Data =
- - -
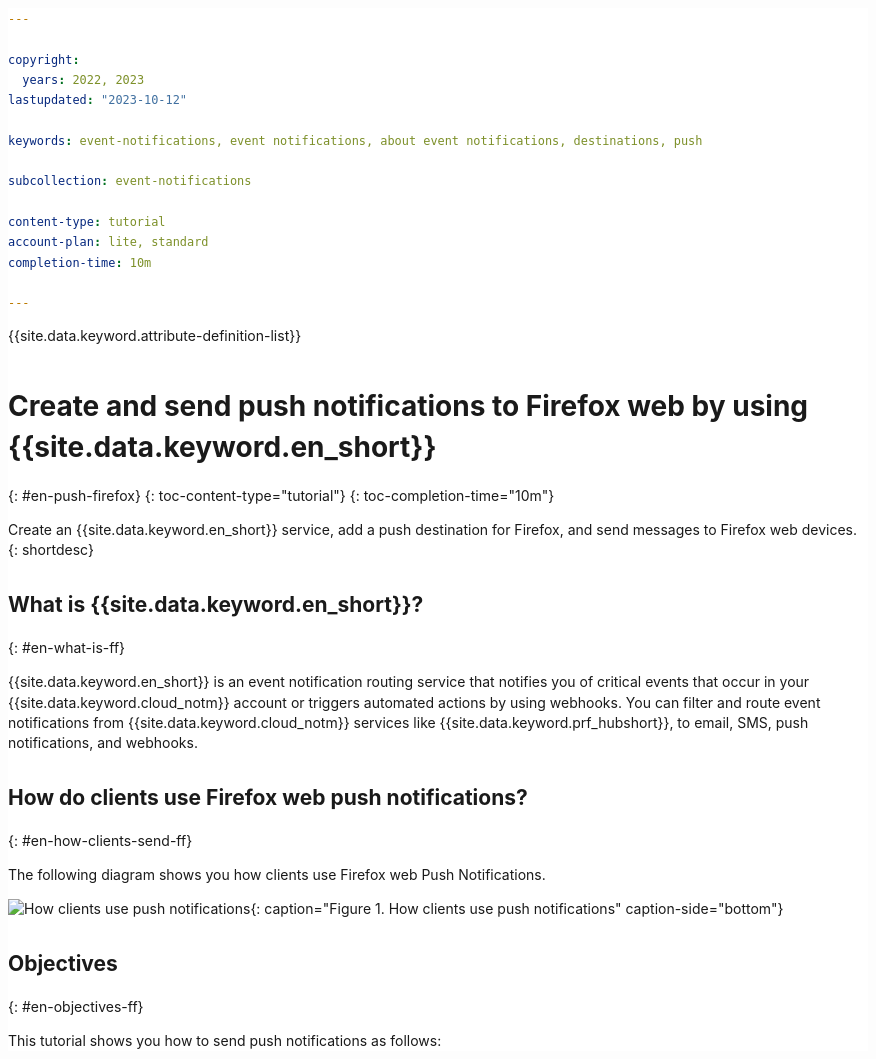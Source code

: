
 ```yaml
---

copyright:
  years: 2022, 2023
lastupdated: "2023-10-12"

keywords: event-notifications, event notifications, about event notifications, destinations, push

subcollection: event-notifications

content-type: tutorial
account-plan: lite, standard
completion-time: 10m

---
```


{{site.data.keyword.attribute-definition-list}}

# Create and send push notifications to Firefox web by using {{site.data.keyword.en_short}}
{: #en-push-firefox}
{: toc-content-type="tutorial"}
{: toc-completion-time="10m"}

Create an {{site.data.keyword.en_short}} service, add a push destination for Firefox, and send messages to Firefox web devices.
{: shortdesc}

## What is {{site.data.keyword.en_short}}?
{: #en-what-is-ff}

{{site.data.keyword.en_short}} is an event notification routing service that notifies you of critical events that occur in your {{site.data.keyword.cloud_notm}} account or triggers automated actions by using webhooks. You can filter and route event notifications from {{site.data.keyword.cloud_notm}} services like {{site.data.keyword.prf_hubshort}}, to email, SMS, push notifications, and webhooks.

## How do clients use Firefox web push notifications?
{: #en-how-clients-send-ff}

The following diagram shows you how clients use Firefox web Push Notifications.

![How clients use push notifications](images/en-how-send-mozilla.svg "How clients use push notifications"){: caption="Figure 1. How clients use push notifications" caption-side="bottom"}

## Objectives
{: #en-objectives-ff}

This tutorial shows you how to send push notifications as follows:
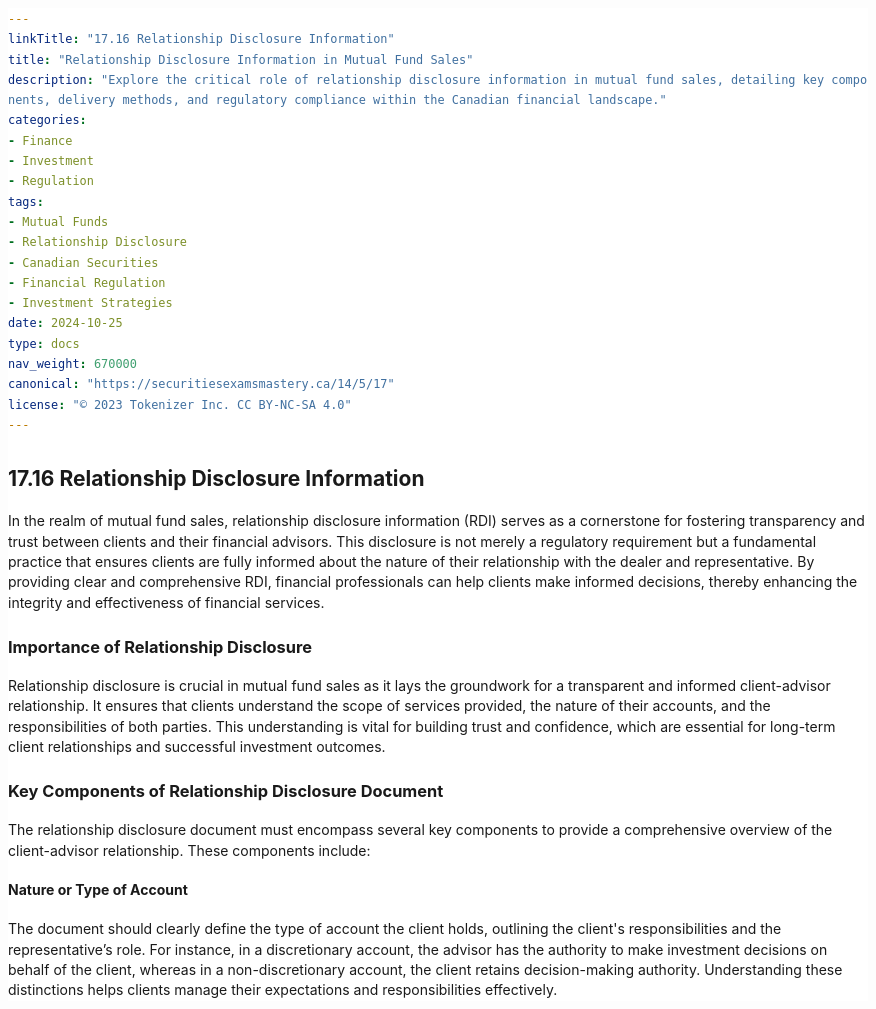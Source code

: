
 ```yaml
---
linkTitle: "17.16 Relationship Disclosure Information"
title: "Relationship Disclosure Information in Mutual Fund Sales"
description: "Explore the critical role of relationship disclosure information in mutual fund sales, detailing key components, delivery methods, and regulatory compliance within the Canadian financial landscape."
categories:
- Finance
- Investment
- Regulation
tags:
- Mutual Funds
- Relationship Disclosure
- Canadian Securities
- Financial Regulation
- Investment Strategies
date: 2024-10-25
type: docs
nav_weight: 670000
canonical: "https://securitiesexamsmastery.ca/14/5/17"
license: "© 2023 Tokenizer Inc. CC BY-NC-SA 4.0"
---
```


## 17.16 Relationship Disclosure Information

In the realm of mutual fund sales, relationship disclosure information (RDI) serves as a cornerstone for fostering transparency and trust between clients and their financial advisors. This disclosure is not merely a regulatory requirement but a fundamental practice that ensures clients are fully informed about the nature of their relationship with the dealer and representative. By providing clear and comprehensive RDI, financial professionals can help clients make informed decisions, thereby enhancing the integrity and effectiveness of financial services.

### Importance of Relationship Disclosure

Relationship disclosure is crucial in mutual fund sales as it lays the groundwork for a transparent and informed client-advisor relationship. It ensures that clients understand the scope of services provided, the nature of their accounts, and the responsibilities of both parties. This understanding is vital for building trust and confidence, which are essential for long-term client relationships and successful investment outcomes.

### Key Components of Relationship Disclosure Document

The relationship disclosure document must encompass several key components to provide a comprehensive overview of the client-advisor relationship. These components include:

#### Nature or Type of Account

The document should clearly define the type of account the client holds, outlining the client's responsibilities and the representative’s role. For instance, in a discretionary account, the advisor has the authority to make investment decisions on behalf of the client, whereas in a non-discretionary account, the client retains decision-making authority. Understanding these distinctions helps clients manage their expectations and responsibilities effectively.
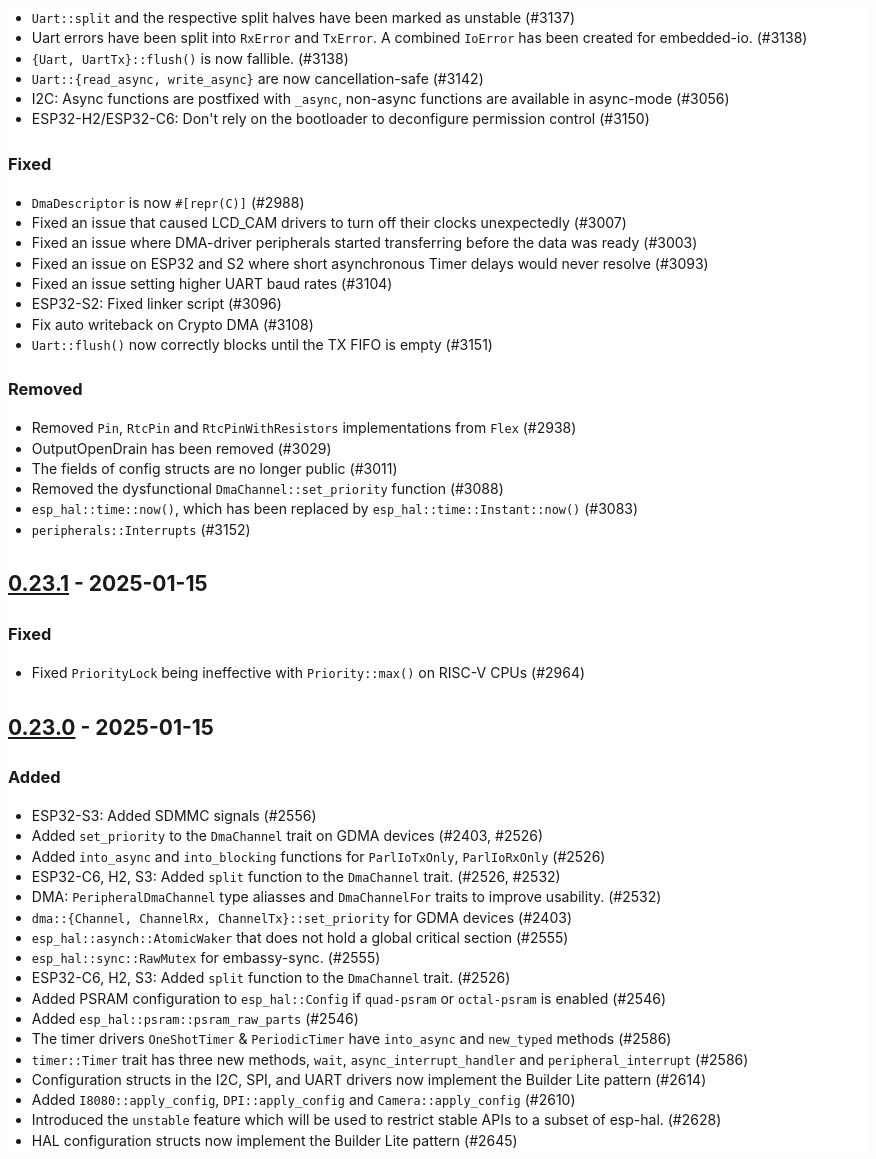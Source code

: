 - `Uart::split` and the respective split halves have been marked as unstable (#3137)
- Uart errors have been split into `RxError` and `TxError`. A combined `IoError` has been created for embedded-io. (#3138)
- `{Uart, UartTx}::flush()` is now fallible. (#3138)
- `Uart::{read_async, write_async}` are now cancellation-safe (#3142)
- I2C: Async functions are postfixed with `_async`, non-async functions are available in async-mode (#3056)
- ESP32-H2/ESP32-C6: Don't rely on the bootloader to deconfigure permission control (#3150)

### Fixed

- `DmaDescriptor` is now `#[repr(C)]` (#2988)
- Fixed an issue that caused LCD_CAM drivers to turn off their clocks unexpectedly (#3007)
- Fixed an issue where DMA-driver peripherals started transferring before the data was ready (#3003)
- Fixed an issue on ESP32 and S2 where short asynchronous Timer delays would never resolve (#3093)
- Fixed an issue setting higher UART baud rates (#3104)
- ESP32-S2: Fixed linker script (#3096)
- Fix auto writeback on Crypto DMA (#3108)
- `Uart::flush()` now correctly blocks until the TX FIFO is empty (#3151)

### Removed

- Removed `Pin`, `RtcPin` and `RtcPinWithResistors` implementations from `Flex` (#2938)
- OutputOpenDrain has been removed (#3029)
- The fields of config structs are no longer public (#3011)
- Removed the dysfunctional `DmaChannel::set_priority` function (#3088)
- `esp_hal::time::now()`, which has been replaced by `esp_hal::time::Instant::now()` (#3083)
- `peripherals::Interrupts` (#3152)

## [0.23.1] - 2025-01-15

### Fixed

- Fixed `PriorityLock` being ineffective with `Priority::max()` on RISC-V CPUs (#2964)

## [0.23.0] - 2025-01-15

### Added

- ESP32-S3: Added SDMMC signals (#2556)
- Added `set_priority` to the `DmaChannel` trait on GDMA devices (#2403, #2526)
- Added `into_async` and `into_blocking` functions for `ParlIoTxOnly`, `ParlIoRxOnly` (#2526)
- ESP32-C6, H2, S3: Added `split` function to the `DmaChannel` trait. (#2526, #2532)
- DMA: `PeripheralDmaChannel` type aliasses and `DmaChannelFor` traits to improve usability. (#2532)
- `dma::{Channel, ChannelRx, ChannelTx}::set_priority` for GDMA devices (#2403)
- `esp_hal::asynch::AtomicWaker` that does not hold a global critical section (#2555)
- `esp_hal::sync::RawMutex` for embassy-sync. (#2555)
- ESP32-C6, H2, S3: Added `split` function to the `DmaChannel` trait. (#2526)
- Added PSRAM configuration to `esp_hal::Config` if `quad-psram` or `octal-psram` is enabled (#2546)
- Added `esp_hal::psram::psram_raw_parts` (#2546)
- The timer drivers `OneShotTimer` & `PeriodicTimer` have `into_async` and `new_typed` methods (#2586)
- `timer::Timer` trait has three new methods, `wait`, `async_interrupt_handler` and `peripheral_interrupt` (#2586)
- Configuration structs in the I2C, SPI, and UART drivers now implement the Builder Lite pattern (#2614)
- Added `I8080::apply_config`, `DPI::apply_config` and `Camera::apply_config` (#2610)
- Introduced the `unstable` feature which will be used to restrict stable APIs to a subset of esp-hal. (#2628)
- HAL configuration structs now implement the Builder Lite pattern (#2645)

[0.1.0]: https://github.com/esp-rs/esp-hal/releases/tag/v0.1.0
[0.2.0]: https://github.com/esp-rs/esp-hal/compare/v0.1.0...v0.2.0
[0.3.0]: https://github.com/esp-rs/esp-hal/compare/v0.2.0...v0.3.0
[0.4.0]: https://github.com/esp-rs/esp-hal/compare/v0.3.0...v0.4.0
[0.5.0]: https://github.com/esp-rs/esp-hal/compare/v0.4.0...v0.5.0
[0.7.0]: https://github.com/esp-rs/esp-hal/compare/v0.5.0...v0.7.0
[0.7.1]: https://github.com/esp-rs/esp-hal/compare/v0.7.0...v0.7.1
[0.8.0]: https://github.com/esp-rs/esp-hal/compare/v0.7.1...v0.8.0
[0.9.0]: https://github.com/esp-rs/esp-hal/compare/v0.8.0...v0.9.0
[0.10.0]: https://github.com/esp-rs/esp-hal/compare/v0.9.0...v0.10.0
[0.11.0]: https://github.com/esp-rs/esp-hal/compare/v0.10.0...v0.11.0
[0.12.0]: https://github.com/esp-rs/esp-hal/compare/v0.11.0...v0.12.0
[0.13.0]: https://github.com/esp-rs/esp-hal/compare/v0.12.0...v0.13.0
[0.13.1]: https://github.com/esp-rs/esp-hal/compare/v0.13.0...v0.13.1
[0.14.0]: https://github.com/esp-rs/esp-hal/compare/v0.13.1...v0.14.0
[0.14.1]: https://github.com/esp-rs/esp-hal/compare/v0.14.0...v0.14.1
[0.15.0]: https://github.com/esp-rs/esp-hal/compare/v0.14.1...v0.15.0
[0.16.0]: https://github.com/esp-rs/esp-hal/compare/v0.15.0...v0.16.0
[0.16.1]: https://github.com/esp-rs/esp-hal/compare/v0.16.0...v0.16.1
[0.17.0]: https://github.com/esp-rs/esp-hal/compare/v0.16.1...v0.17.0
[0.18.0]: https://github.com/esp-rs/esp-hal/compare/v0.17.0...v0.18.0
[0.19.0]: https://github.com/esp-rs/esp-hal/compare/v0.18.0...v0.19.0
[0.20.0]: https://github.com/esp-rs/esp-hal/compare/v0.19.0...v0.20.0
[0.20.1]: https://github.com/esp-rs/esp-hal/compare/v0.20.0...v0.20.1
[0.21.0]: https://github.com/esp-rs/esp-hal/compare/v0.20.1...v0.21.0
[0.21.1]: https://github.com/esp-rs/esp-hal/compare/v0.21.0...v0.21.1
[0.22.0]: https://github.com/esp-rs/esp-hal/compare/v0.21.1...v0.22.0
[0.23.0]: https://github.com/esp-rs/esp-hal/compare/v0.22.0...v0.23.0
[0.23.1]: https://github.com/esp-rs/esp-hal/compare/v0.23.0...v0.23.1
[v1.0.0-beta.0]: https://github.com/esp-rs/esp-hal/compare/v0.23.1...esp-hal-v1.0.0-beta.0
[v1.0.0-beta.1]: https://github.com/esp-rs/esp-hal/compare/esp-hal-v1.0.0-beta.0...esp-hal-v1.0.0-beta.1
[Unreleased]: https://github.com/esp-rs/esp-hal/compare/esp-hal-v1.0.0-beta.1...HEAD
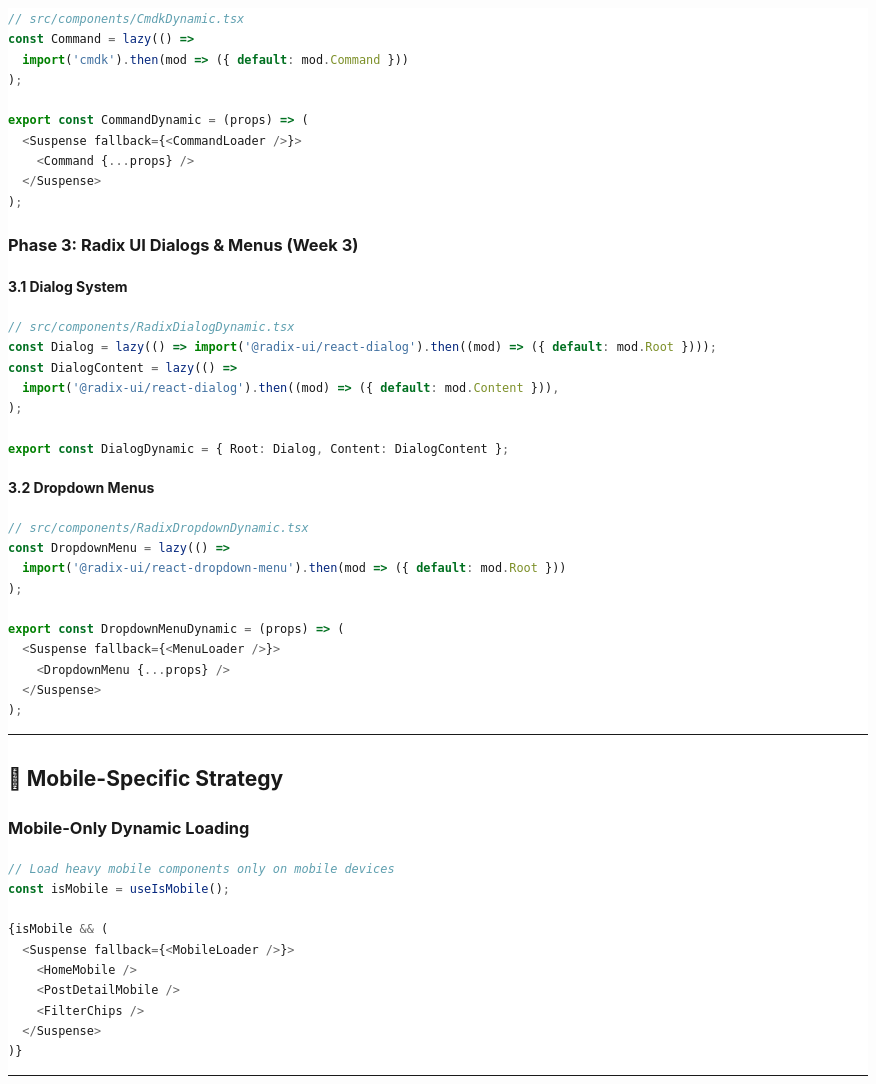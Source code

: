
 ```typescript
// src/components/CmdkDynamic.tsx
const Command = lazy(() =>
  import('cmdk').then(mod => ({ default: mod.Command }))
);

export const CommandDynamic = (props) => (
  <Suspense fallback={<CommandLoader />}>
    <Command {...props} />
  </Suspense>
);
```

### **Phase 3: Radix UI Dialogs & Menus (Week 3)**

#### **3.1 Dialog System**

```typescript
// src/components/RadixDialogDynamic.tsx
const Dialog = lazy(() => import('@radix-ui/react-dialog').then((mod) => ({ default: mod.Root })));
const DialogContent = lazy(() =>
  import('@radix-ui/react-dialog').then((mod) => ({ default: mod.Content })),
);

export const DialogDynamic = { Root: Dialog, Content: DialogContent };
```

#### **3.2 Dropdown Menus**

```typescript
// src/components/RadixDropdownDynamic.tsx
const DropdownMenu = lazy(() =>
  import('@radix-ui/react-dropdown-menu').then(mod => ({ default: mod.Root }))
);

export const DropdownMenuDynamic = (props) => (
  <Suspense fallback={<MenuLoader />}>
    <DropdownMenu {...props} />
  </Suspense>
);
```

---

## 📱 **Mobile-Specific Strategy**

### **Mobile-Only Dynamic Loading**

```typescript
// Load heavy mobile components only on mobile devices
const isMobile = useIsMobile();

{isMobile && (
  <Suspense fallback={<MobileLoader />}>
    <HomeMobile />
    <PostDetailMobile />
    <FilterChips />
  </Suspense>
)}
```

---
- - -
Problem to solve = Look through the entries above and copy each line that has "methods" in it.

Task answer =
description: "Explore the critical role of relationship disclosure information in mutual fund sales, detailing key components, delivery methods, and regulatory compliance within the Canadian financial landscape."
- The timer drivers `OneShotTimer` & `PeriodicTimer` have `into_async` and `new_typed` methods (#2586)
- `timer::Timer` trait has three new methods, `wait`, `async_interrupt_handler` and `peripheral_interrupt` (#2586)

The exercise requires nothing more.